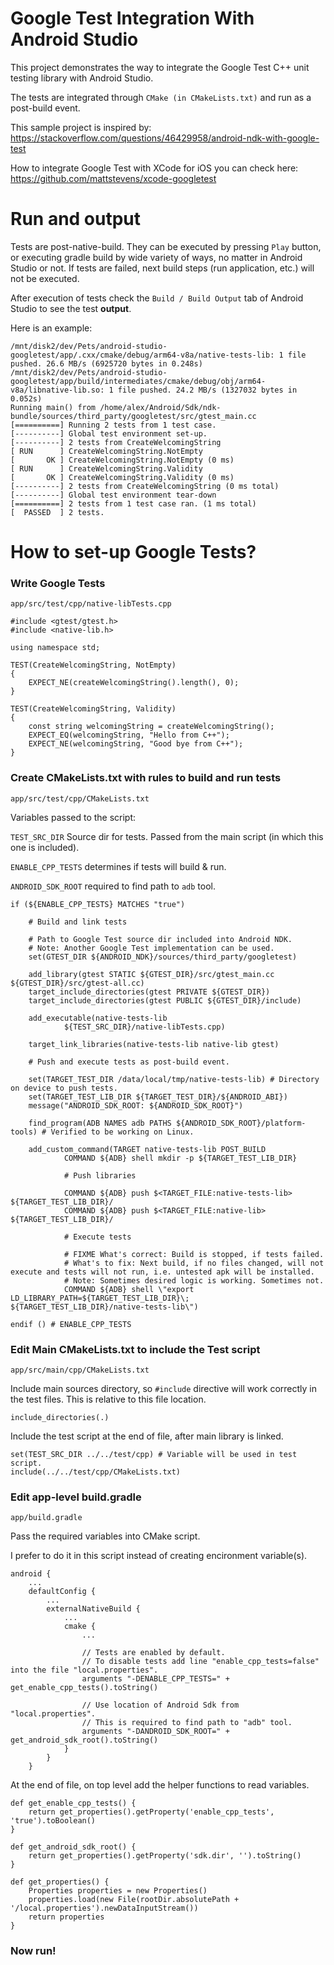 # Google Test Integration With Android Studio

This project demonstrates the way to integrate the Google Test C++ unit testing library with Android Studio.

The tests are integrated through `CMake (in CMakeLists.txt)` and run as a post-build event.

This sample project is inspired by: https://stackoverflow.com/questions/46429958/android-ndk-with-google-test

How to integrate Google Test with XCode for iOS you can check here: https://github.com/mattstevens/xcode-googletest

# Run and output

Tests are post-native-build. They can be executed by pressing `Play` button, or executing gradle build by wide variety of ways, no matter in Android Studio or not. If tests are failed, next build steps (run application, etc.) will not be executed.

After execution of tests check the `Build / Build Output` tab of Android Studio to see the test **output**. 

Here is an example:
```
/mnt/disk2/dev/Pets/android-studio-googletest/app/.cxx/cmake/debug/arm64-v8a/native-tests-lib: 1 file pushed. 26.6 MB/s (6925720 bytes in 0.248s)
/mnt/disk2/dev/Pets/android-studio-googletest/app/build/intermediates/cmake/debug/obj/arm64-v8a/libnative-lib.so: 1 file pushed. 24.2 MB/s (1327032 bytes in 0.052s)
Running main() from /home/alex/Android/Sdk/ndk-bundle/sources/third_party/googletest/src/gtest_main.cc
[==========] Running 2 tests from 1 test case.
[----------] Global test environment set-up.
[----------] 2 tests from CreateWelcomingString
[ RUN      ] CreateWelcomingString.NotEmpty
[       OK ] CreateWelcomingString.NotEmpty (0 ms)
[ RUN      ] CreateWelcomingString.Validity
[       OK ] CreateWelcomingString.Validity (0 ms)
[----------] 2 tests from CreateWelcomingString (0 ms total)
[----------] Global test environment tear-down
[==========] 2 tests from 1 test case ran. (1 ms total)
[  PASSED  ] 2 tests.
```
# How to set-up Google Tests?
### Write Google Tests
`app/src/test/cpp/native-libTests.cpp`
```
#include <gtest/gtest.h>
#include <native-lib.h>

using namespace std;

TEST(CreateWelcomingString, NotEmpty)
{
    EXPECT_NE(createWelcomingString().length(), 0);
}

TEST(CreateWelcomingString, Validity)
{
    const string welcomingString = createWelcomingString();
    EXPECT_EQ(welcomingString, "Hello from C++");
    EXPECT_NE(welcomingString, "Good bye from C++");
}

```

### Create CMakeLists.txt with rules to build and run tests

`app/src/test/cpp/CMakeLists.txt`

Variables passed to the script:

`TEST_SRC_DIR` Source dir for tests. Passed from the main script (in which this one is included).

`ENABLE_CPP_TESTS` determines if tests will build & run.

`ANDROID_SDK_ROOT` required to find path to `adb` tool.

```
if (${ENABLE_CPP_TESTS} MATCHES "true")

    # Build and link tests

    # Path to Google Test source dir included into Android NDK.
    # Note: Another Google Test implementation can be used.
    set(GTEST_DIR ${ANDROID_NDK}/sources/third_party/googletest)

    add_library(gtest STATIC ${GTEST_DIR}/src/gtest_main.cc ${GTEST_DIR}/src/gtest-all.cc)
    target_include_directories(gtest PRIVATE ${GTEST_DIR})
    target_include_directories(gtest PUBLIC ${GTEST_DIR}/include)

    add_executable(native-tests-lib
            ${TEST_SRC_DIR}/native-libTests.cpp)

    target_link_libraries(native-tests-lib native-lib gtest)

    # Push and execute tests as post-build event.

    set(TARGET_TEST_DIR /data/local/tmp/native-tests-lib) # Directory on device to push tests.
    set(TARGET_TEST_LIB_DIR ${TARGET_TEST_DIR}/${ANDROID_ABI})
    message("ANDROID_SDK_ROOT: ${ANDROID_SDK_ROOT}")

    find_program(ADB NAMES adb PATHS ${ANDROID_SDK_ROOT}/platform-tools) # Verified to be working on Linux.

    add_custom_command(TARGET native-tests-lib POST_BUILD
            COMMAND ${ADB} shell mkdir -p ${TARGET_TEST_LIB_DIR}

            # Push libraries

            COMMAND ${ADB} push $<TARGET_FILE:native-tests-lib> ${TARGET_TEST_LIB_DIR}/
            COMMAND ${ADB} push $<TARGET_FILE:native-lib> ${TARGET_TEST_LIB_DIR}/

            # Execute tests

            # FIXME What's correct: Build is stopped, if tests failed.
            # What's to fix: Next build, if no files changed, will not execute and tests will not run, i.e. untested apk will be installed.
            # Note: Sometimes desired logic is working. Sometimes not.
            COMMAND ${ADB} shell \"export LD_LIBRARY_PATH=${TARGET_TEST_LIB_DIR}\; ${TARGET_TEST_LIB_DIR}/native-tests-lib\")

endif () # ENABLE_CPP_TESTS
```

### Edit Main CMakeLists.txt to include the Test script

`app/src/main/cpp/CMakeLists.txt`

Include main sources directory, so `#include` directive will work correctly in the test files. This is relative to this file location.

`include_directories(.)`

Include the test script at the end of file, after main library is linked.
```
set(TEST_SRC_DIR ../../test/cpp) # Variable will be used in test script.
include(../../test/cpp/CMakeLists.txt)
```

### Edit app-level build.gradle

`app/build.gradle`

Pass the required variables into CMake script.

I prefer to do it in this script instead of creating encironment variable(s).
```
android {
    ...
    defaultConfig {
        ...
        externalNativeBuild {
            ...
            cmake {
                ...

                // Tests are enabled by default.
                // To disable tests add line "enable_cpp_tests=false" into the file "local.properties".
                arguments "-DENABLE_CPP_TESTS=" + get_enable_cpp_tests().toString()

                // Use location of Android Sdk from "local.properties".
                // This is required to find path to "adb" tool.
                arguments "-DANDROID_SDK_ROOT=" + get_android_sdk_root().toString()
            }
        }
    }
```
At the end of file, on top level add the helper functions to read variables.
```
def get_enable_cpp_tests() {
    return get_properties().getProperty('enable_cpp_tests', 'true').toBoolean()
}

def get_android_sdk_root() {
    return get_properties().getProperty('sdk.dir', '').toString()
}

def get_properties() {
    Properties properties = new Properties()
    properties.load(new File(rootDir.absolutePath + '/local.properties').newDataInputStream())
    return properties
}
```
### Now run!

◆ ◆ ◆

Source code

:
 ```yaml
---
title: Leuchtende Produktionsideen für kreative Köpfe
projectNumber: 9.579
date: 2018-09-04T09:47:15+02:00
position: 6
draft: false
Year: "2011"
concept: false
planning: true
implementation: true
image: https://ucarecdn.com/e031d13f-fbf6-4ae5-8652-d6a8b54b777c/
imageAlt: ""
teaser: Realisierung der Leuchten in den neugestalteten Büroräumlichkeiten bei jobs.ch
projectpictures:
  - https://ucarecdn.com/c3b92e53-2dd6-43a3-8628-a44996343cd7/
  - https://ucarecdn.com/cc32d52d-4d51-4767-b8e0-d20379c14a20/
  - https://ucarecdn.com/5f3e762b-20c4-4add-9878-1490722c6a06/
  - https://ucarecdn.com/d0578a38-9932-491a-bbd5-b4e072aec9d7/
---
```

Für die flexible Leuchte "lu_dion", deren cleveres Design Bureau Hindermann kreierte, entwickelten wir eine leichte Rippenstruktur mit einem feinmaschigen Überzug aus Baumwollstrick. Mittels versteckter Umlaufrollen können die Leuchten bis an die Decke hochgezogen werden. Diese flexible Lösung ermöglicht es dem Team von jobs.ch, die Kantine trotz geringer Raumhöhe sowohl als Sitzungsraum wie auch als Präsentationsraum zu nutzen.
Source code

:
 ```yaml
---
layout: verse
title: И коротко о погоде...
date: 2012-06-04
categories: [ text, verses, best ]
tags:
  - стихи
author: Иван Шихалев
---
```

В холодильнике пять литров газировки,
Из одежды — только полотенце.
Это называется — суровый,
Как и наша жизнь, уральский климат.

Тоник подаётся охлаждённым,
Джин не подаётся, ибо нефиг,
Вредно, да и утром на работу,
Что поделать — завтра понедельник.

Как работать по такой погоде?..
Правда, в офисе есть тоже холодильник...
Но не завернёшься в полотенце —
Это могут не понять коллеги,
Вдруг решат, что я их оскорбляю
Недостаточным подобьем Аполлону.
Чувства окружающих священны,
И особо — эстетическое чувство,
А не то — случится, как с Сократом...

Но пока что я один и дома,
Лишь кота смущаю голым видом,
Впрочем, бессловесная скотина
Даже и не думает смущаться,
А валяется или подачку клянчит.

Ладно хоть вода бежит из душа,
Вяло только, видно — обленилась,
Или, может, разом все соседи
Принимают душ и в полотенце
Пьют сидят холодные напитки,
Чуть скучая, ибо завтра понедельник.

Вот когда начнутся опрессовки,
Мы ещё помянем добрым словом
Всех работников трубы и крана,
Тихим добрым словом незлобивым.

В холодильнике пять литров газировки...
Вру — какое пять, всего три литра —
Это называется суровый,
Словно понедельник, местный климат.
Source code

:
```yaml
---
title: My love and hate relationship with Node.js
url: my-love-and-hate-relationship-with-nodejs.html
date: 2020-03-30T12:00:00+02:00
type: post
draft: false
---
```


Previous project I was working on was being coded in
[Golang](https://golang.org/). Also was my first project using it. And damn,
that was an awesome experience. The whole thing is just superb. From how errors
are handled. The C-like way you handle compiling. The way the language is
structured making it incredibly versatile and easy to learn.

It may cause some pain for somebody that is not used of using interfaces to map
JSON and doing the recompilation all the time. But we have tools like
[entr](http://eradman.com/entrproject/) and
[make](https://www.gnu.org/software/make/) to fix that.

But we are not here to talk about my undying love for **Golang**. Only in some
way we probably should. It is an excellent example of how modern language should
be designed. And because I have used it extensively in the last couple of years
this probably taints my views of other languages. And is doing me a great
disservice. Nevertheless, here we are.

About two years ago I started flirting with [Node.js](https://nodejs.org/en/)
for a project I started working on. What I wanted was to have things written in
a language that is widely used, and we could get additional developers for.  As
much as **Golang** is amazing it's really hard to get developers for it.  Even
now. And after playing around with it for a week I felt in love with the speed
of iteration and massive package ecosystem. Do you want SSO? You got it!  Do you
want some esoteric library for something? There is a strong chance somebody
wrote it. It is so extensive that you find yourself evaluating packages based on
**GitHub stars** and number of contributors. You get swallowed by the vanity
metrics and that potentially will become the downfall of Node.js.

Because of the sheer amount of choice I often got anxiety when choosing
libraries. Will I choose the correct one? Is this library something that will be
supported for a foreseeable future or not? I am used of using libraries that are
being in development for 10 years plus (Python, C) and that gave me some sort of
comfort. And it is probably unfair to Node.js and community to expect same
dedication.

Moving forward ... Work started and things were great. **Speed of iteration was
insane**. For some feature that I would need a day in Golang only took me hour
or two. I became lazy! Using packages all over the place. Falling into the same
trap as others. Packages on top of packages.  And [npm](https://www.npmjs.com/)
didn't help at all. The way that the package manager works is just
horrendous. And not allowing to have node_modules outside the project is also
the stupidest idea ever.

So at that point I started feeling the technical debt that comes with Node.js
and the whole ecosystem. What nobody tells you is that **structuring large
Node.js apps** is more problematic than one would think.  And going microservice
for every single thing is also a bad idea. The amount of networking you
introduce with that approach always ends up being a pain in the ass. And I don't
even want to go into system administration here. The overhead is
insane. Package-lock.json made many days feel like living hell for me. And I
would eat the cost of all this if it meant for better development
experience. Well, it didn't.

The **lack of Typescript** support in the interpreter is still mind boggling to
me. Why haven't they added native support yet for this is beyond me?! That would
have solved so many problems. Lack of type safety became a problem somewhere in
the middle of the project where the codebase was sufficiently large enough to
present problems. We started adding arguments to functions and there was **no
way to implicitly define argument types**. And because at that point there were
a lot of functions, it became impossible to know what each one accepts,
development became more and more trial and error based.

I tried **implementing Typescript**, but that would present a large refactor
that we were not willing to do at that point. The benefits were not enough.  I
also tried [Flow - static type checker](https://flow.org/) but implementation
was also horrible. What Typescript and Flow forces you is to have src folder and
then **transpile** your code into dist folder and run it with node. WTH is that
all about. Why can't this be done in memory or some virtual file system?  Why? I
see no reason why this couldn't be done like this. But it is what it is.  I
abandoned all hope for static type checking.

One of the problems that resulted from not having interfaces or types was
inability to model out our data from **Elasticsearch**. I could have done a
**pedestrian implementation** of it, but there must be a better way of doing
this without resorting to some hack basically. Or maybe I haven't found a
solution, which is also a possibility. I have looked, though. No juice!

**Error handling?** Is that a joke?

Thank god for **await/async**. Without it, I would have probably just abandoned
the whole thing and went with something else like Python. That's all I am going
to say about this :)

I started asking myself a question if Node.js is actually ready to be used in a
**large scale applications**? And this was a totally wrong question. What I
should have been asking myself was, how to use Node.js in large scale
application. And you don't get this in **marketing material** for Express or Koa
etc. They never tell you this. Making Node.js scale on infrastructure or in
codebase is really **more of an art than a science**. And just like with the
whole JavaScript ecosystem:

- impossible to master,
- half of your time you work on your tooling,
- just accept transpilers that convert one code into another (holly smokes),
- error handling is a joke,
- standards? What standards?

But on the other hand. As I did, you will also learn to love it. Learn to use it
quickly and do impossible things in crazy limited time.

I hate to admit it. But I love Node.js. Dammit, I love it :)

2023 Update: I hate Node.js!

◆ ◆ ◆

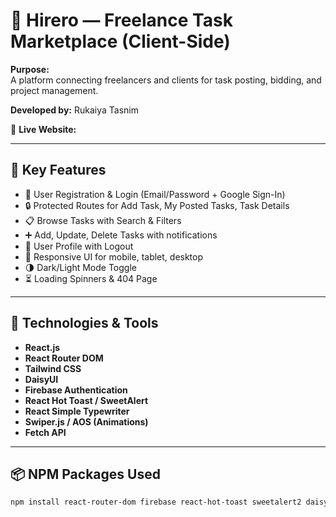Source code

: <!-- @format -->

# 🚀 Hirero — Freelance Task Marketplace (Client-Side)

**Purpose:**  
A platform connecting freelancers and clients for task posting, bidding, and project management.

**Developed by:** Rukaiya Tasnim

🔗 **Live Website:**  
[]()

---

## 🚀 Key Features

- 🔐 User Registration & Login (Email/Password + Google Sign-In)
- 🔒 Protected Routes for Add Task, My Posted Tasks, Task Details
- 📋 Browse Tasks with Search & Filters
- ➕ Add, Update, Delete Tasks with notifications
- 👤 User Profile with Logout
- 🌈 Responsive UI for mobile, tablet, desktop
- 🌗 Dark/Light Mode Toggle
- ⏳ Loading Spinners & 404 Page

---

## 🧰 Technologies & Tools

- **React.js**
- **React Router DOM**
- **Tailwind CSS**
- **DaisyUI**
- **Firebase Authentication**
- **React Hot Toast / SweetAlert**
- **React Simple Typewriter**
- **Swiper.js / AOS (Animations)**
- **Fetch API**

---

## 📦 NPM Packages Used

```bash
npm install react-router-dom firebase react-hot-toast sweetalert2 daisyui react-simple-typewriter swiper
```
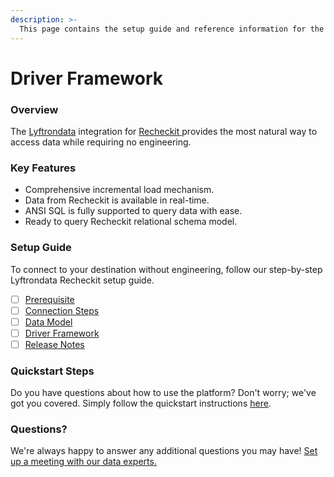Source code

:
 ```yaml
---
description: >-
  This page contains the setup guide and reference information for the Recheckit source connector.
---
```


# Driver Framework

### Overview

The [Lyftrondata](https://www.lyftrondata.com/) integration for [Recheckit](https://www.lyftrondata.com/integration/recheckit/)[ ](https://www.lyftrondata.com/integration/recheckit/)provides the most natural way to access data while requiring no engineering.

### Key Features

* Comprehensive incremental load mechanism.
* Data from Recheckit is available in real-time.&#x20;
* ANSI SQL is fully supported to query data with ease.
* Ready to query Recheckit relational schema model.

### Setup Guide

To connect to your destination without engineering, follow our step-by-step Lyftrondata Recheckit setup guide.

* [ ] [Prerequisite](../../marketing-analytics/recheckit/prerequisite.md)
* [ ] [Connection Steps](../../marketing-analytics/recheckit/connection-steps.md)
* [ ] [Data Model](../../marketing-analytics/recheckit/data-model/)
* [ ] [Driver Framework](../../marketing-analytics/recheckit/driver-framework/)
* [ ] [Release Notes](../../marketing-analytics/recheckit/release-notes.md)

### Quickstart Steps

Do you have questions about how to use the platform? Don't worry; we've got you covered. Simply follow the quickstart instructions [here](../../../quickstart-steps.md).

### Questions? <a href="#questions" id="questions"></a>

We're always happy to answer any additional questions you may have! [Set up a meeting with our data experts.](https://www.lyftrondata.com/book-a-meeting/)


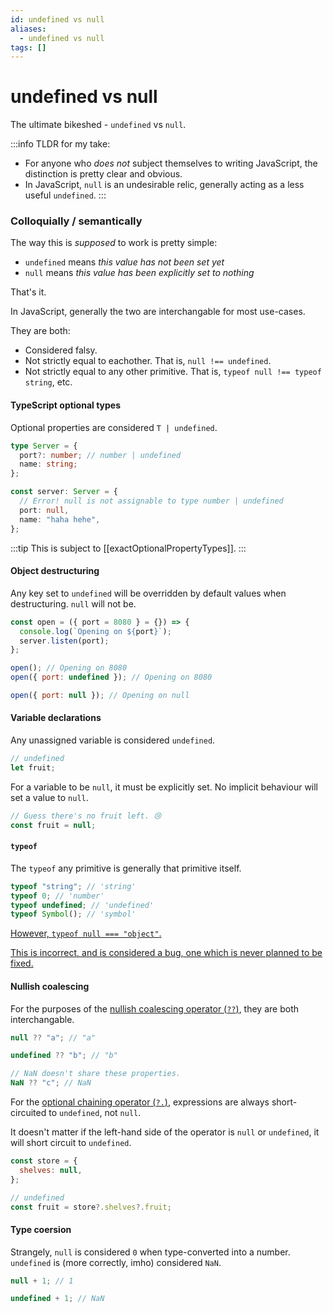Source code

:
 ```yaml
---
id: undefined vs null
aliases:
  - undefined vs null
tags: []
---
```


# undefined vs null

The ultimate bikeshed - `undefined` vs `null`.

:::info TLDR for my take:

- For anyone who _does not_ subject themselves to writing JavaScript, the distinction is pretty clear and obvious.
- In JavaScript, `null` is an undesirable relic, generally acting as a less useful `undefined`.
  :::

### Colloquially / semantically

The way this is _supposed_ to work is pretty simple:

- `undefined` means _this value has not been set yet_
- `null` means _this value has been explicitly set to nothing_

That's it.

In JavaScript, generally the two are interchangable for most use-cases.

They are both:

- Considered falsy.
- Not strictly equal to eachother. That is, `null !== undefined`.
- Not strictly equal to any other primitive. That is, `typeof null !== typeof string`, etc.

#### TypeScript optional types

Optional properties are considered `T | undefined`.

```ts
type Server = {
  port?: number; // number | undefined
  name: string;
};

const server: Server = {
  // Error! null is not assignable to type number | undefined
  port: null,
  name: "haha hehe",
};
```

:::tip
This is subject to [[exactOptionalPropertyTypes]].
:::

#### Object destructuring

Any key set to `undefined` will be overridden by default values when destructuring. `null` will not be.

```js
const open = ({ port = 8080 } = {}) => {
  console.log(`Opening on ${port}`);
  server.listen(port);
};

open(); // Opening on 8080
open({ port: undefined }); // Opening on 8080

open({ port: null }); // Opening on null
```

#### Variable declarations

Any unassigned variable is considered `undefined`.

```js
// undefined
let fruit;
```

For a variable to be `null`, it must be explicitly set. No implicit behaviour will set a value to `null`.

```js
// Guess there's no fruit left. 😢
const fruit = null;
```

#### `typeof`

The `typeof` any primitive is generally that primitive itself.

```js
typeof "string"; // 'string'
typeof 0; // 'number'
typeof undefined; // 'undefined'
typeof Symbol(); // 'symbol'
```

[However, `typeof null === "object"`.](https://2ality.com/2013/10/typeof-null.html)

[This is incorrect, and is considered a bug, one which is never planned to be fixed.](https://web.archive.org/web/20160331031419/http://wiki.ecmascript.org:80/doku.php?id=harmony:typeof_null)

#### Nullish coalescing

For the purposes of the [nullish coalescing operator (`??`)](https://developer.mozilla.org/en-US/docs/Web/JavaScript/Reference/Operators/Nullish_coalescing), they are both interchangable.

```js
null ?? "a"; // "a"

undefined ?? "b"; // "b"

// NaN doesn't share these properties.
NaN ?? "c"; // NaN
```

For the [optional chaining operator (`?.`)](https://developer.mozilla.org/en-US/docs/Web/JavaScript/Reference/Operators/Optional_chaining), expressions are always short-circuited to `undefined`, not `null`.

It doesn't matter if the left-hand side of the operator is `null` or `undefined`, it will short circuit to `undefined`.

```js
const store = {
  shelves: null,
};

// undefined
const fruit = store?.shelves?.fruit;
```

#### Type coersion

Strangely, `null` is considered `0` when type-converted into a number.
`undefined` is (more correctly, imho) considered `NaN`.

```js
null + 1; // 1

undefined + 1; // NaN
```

◆ ◆ ◆

→ **Work request**:
In the listing above, find the line with "- **Firebase Authentication**" and the line with "### Overview". Output both, plus every line between them, and no pictures.

→ **Output**:
- **Firebase Authentication**
- **React Hot Toast / SweetAlert**
- **React Simple Typewriter**
- **Swiper.js / AOS (Animations)**
- **Fetch API**

---

## 📦 NPM Packages Used

```bash
npm install react-router-dom firebase react-hot-toast sweetalert2 daisyui react-simple-typewriter swiper
```
Source code

:
 ```yaml
---
description: >-
  This page contains the setup guide and reference information for the Recheckit source connector.
---
```


# Driver Framework

### Overview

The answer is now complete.